How Long Does it Take for a Quartz Crystal to Form?

Learn about how long it takes for quartz crystals to form in igneous rocks, carbon elements, and other natural environments.

How Long Does it Take for a Quartz Crystal to Form?

Estimates suggest that quartz crystallization occurs on time scales of varying lengths. In igneous rocks, quartz forms as magma cools, similar to how water turns into ice. Slow cooling usually allows crystals to grow larger. Crystals can also form in an element called carbon, but the process is the same: atoms come together and form a uniform cluster.

This process can take anywhere from a few days to a thousand years. Natural crystals that come from Earth form when the Earth's liquid consolidates and the temperature cools. Other crystals form when liquid crosses crevices and dispenses minerals to the crevices. Quartz exists in two forms: normal alpha quartz and high-temperature beta quartz, both of which are chiral.

The transformation from alpha quartz to beta quartz occurs abruptly at 573 °C (846 K; 1063 °F).
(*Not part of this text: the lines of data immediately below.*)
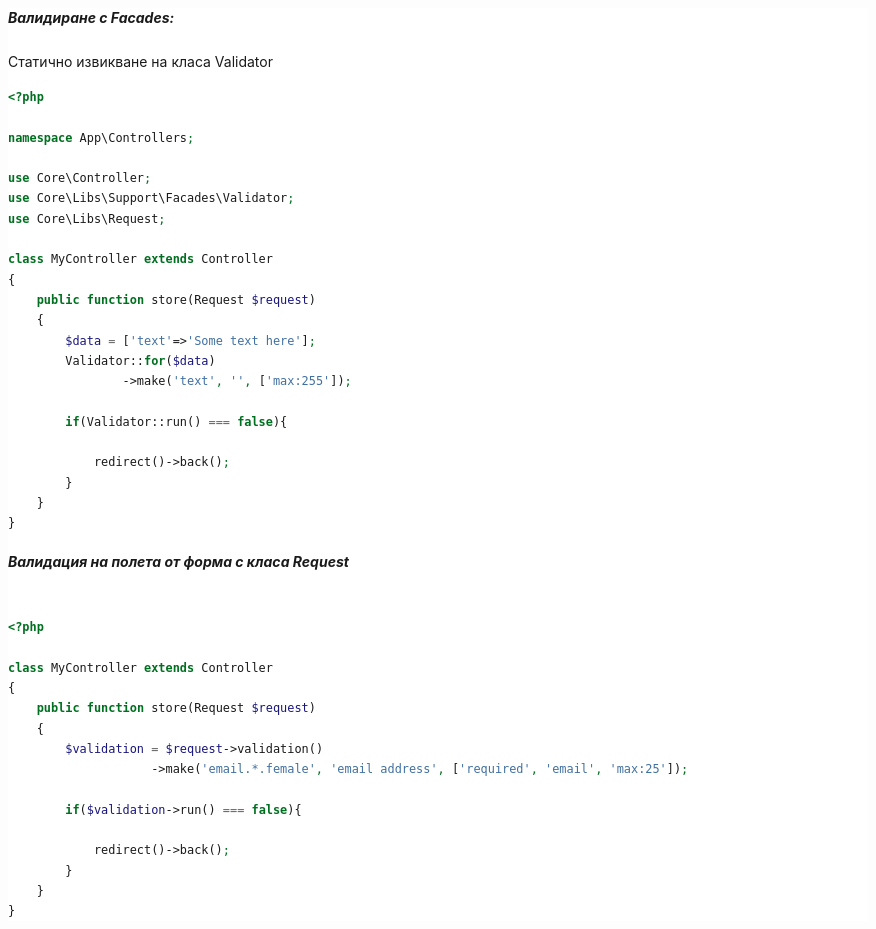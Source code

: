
 ```php
```


##### Валидиране с Facades:

Статично извикване на класа Validator


```php
<?php 

namespace App\Controllers;

use Core\Controller;
use Core\Libs\Support\Facades\Validator;
use Core\Libs\Request;

class MyController extends Controller
{
    public function store(Request $request)
    {
        $data = ['text'=>'Some text here'];
        Validator::for($data)
                ->make('text', '', ['max:255']);
                 
        if(Validator::run() === false){

            redirect()->back();
        }
    }
}

```

##### Валидация на полета от форма с класа Request


```php

<?php 

class MyController extends Controller
{
    public function store(Request $request)
    {
        $validation = $request->validation()
                    ->make('email.*.female', 'email address', ['required', 'email', 'max:25']);
                
        if($validation->run() === false){

            redirect()->back();
        }
    }
}

```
Since the transformation is accompanied by a significant change in volume, it can easily induce microfracturing of ceramics or rocks that pass this temperature threshold. Quartz is made up of two abundant materials found on Earth: silicon and oxygen. Quartz crystals often do not grow continuously, but in short phases.

This pulsatile growth is sometimes explained by tectonic activity, which causes a sudden rise of the host rock and a relatively rapid drop in pressure. If you're just starting out with crystals, clear quartz is always a good choice. The formation of new crystals is not inhibited as such, but under conditions of slow growth, larger crystals are favored. Quartz crystals in igneous rocks occasionally show an onion-like internal structure, indicating a pulsating addition of outer layers to the crystals.
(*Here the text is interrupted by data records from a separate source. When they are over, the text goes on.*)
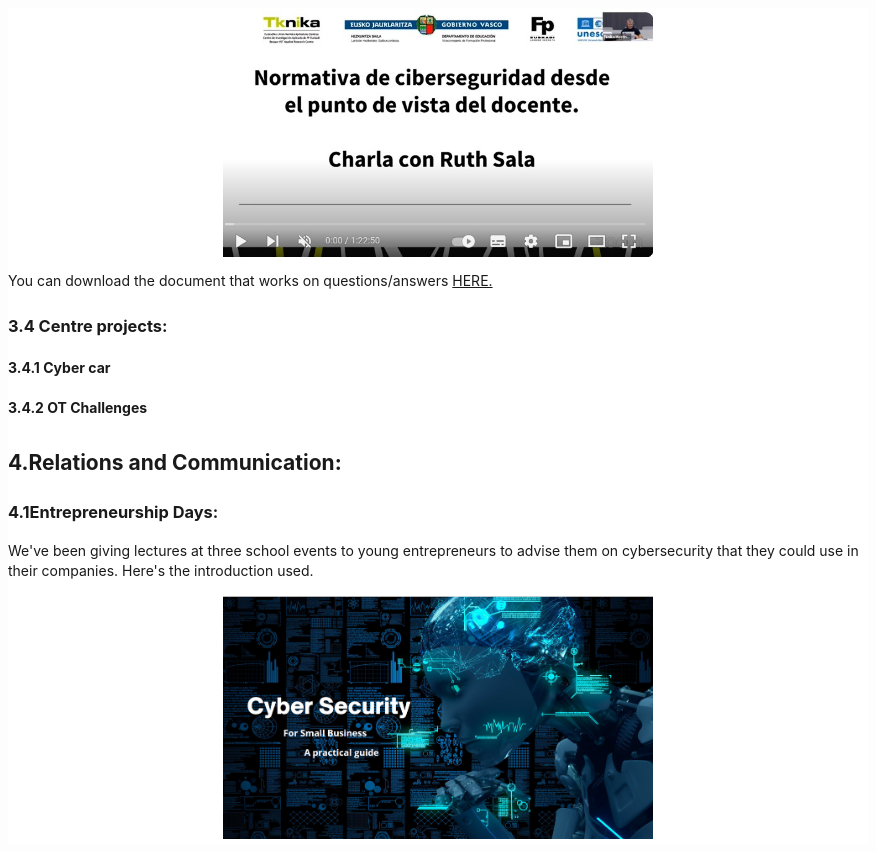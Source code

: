 <p align="center"><a href="https://www.youtube.com/live/JUFNl8AUOO0"> <img align="center" src="img/screenshot_rsala.jpg" width=50% height=50%> </a></p>

You can download the document that works on questions/answers <a href="docs/Normativa de ciberseguridad desde el punto de vista del docente - Ruth Sala.pdf" class="image fit">HERE.</a>
 
###  3.4 Centre projects:
#### 3.4.1 Cyber car
#### 3.4.2 OT Challenges
## 4.Relations and Communication:
### 4.1Entrepreneurship Days:

We've been giving lectures at three school events to young entrepreneurs to advise them on cybersecurity that they could use in their companies. Here's the introduction used.

<p align="center"> <a href="docs/Cyber Security For Small Business.pdf" class="image fit"><img src="img/Screenshot_ekintzailetza.png" alt="" width="50%" height="50%"></a></p>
The most important distinction between types of quartz is the macrocrystalline variety (individual crystals visible to the naked eye) and the microcrystalline or cryptocrystalline variety (aggregates of crystals visible only at high magnifications). Because they are usually the last to form and simply fill the remaining gaps in the rock, ideally shaped quartz crystals are rarely seen in a granite, whereas well-formed feldspar crystals can often be found. Pure quartz, traditionally called rock crystal or transparent quartz, is colorless and transparent or translucent, and has often been used for hard stone carvings, such as Lothair crystal. Quartz belongs to the tritonal crystal system at room temperature and to the hexagonal crystal system above 573 °C (846 K; 1063 °F).

Molecules tend to withdraw from the edges of crystals, and the relationship between the number of edges and the total volume of the crystal does not favor small crystals. The color of quartz crystals is due to impurities found in rocks or sand around the crystalline formation.

Maya Mceachern
Maya Mceachern

Proud burrito enthusiast. Freelance web fanatic. Friendly food fan. Extreme travel geek. Subtly charming web junkie.